■ **Work required**
Please repeat exactly the lines below from the line with "To learn more" to the line with "- Kun kauppiaat", including both, and leave out every picture.

─── Records for this exercise

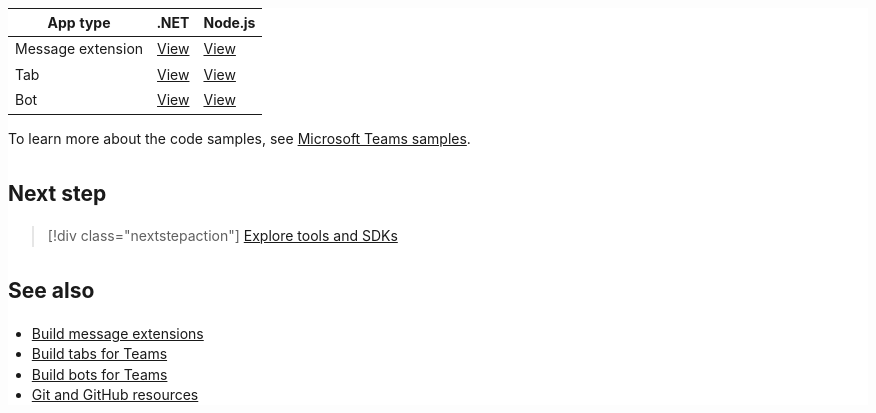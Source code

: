 | App type | .NET | Node.js |
|---|---|---|
| Message extension | [View](https://github.com/OfficeDev/Microsoft-Teams-Samples/tree/main/samples/msgext-search/csharp) | [View](https://github.com/OfficeDev/Microsoft-Teams-Samples/tree/main/samples/msgext-search/nodejs) |
| Tab | [View](https://github.com/OfficeDev/Microsoft-Teams-Samples/tree/main/samples/tab-personal/mvc-csharp) | [View](https://github.com/OfficeDev/Microsoft-Teams-Samples/tree/main/samples/tab-personal-quickstart/js) |
| Bot | [View](https://github.com/OfficeDev/Microsoft-Teams-Samples/tree/main/samples/bot-proactive-messaging/csharp) | [View](https://github.com/OfficeDev/Microsoft-Teams-Samples/tree/main/samples/bot-proactive-messaging-teamsfx) |

To learn more about the code samples, see [Microsoft Teams samples](https://github.com/OfficeDev/Microsoft-Teams-Samples).

## Next step

> [!div class="nextstepaction"]
> [Explore tools and SDKs](explore-tools-and-sdks.md)

## See also

* [Build message extensions](../messaging-extensions/what-are-messaging-extensions.md)
* [Build tabs for Teams](../tabs/what-are-tabs.md)
* [Build bots for Teams](../bots/what-are-bots.md)
* [Git and GitHub resources](/contribute/additional-resources)

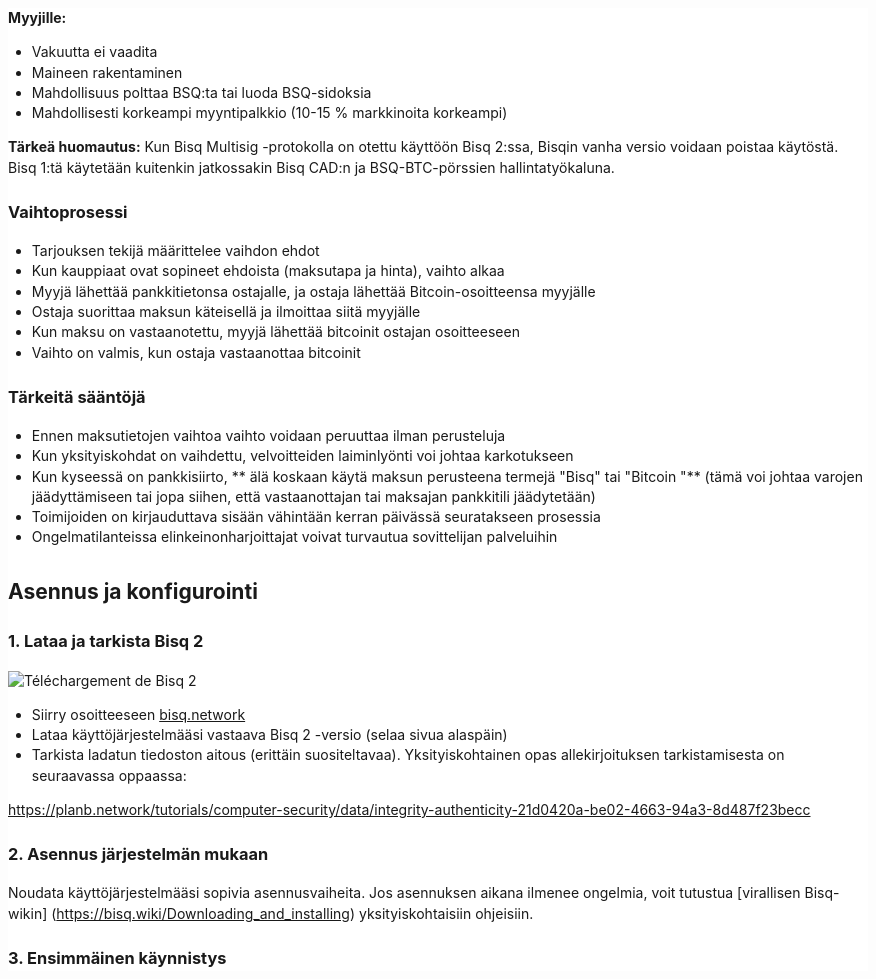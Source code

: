 **Myyjille:**


- Vakuutta ei vaadita
- Maineen rakentaminen
- Mahdollisuus polttaa BSQ:ta tai luoda BSQ-sidoksia
- Mahdollisesti korkeampi myyntipalkkio (10-15 % markkinoita korkeampi)

**Tärkeä huomautus:** Kun Bisq Multisig -protokolla on otettu käyttöön Bisq 2:ssa, Bisqin vanha versio voidaan poistaa käytöstä. Bisq 1:tä käytetään kuitenkin jatkossakin Bisq CAD:n ja BSQ-BTC-pörssien hallintatyökaluna.

### Vaihtoprosessi


- Tarjouksen tekijä määrittelee vaihdon ehdot
- Kun kauppiaat ovat sopineet ehdoista (maksutapa ja hinta), vaihto alkaa
- Myyjä lähettää pankkitietonsa ostajalle, ja ostaja lähettää Bitcoin-osoitteensa myyjälle
- Ostaja suorittaa maksun käteisellä ja ilmoittaa siitä myyjälle
- Kun maksu on vastaanotettu, myyjä lähettää bitcoinit ostajan osoitteeseen
- Vaihto on valmis, kun ostaja vastaanottaa bitcoinit

### Tärkeitä sääntöjä


- Ennen maksutietojen vaihtoa vaihto voidaan peruuttaa ilman perusteluja
- Kun yksityiskohdat on vaihdettu, velvoitteiden laiminlyönti voi johtaa karkotukseen
- Kun kyseessä on pankkisiirto, ** älä koskaan käytä maksun perusteena termejä "Bisq" tai "Bitcoin "** (tämä voi johtaa varojen jäädyttämiseen tai jopa siihen, että vastaanottajan tai maksajan pankkitili jäädytetään)
- Toimijoiden on kirjauduttava sisään vähintään kerran päivässä seuratakseen prosessia
- Ongelmatilanteissa elinkeinonharjoittajat voivat turvautua sovittelijan palveluihin

## Asennus ja konfigurointi

### 1. Lataa ja tarkista Bisq 2

![Téléchargement de Bisq 2](assets/fr/01.webp)


- Siirry osoitteeseen [bisq.network](https://bisq.network/downloads/)
- Lataa käyttöjärjestelmääsi vastaava Bisq 2 -versio (selaa sivua alaspäin)
- Tarkista ladatun tiedoston aitous (erittäin suositeltavaa). Yksityiskohtainen opas allekirjoituksen tarkistamisesta on seuraavassa oppaassa:

https://planb.network/tutorials/computer-security/data/integrity-authenticity-21d0420a-be02-4663-94a3-8d487f23becc

### 2. Asennus järjestelmän mukaan

Noudata käyttöjärjestelmääsi sopivia asennusvaiheita. Jos asennuksen aikana ilmenee ongelmia, voit tutustua [virallisen Bisq-wikin] (https://bisq.wiki/Downloading_and_installing) yksityiskohtaisiin ohjeisiin.

### 3. Ensimmäinen käynnistys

──────

■ **Exercise solution**
To learn more about the code samples, see [Microsoft Teams samples](https://github.com/OfficeDev/Microsoft-Teams-Samples).

## Next step

> [!div class="nextstepaction"]
> [Explore tools and SDKs](explore-tools-and-sdks.md)

## See also

* [Build message extensions](../messaging-extensions/what-are-messaging-extensions.md)
* [Build tabs for Teams](../tabs/what-are-tabs.md)
* [Build bots for Teams](../bots/what-are-bots.md)
* [Git and GitHub resources](/contribute/additional-resources)

Source code

: **Myyjille:**


- Vakuutta ei vaadita
- Maineen rakentaminen
- Mahdollisuus polttaa BSQ:ta tai luoda BSQ-sidoksia
- Mahdollisesti korkeampi myyntipalkkio (10-15 % markkinoita korkeampi)

**Tärkeä huomautus:** Kun Bisq Multisig -protokolla on otettu käyttöön Bisq 2:ssa, Bisqin vanha versio voidaan poistaa käytöstä. Bisq 1:tä käytetään kuitenkin jatkossakin Bisq CAD:n ja BSQ-BTC-pörssien hallintatyökaluna.

### Vaihtoprosessi


- Tarjouksen tekijä määrittelee vaihdon ehdot
- Kun kauppiaat ovat sopineet ehdoista (maksutapa ja hinta), vaihto alkaa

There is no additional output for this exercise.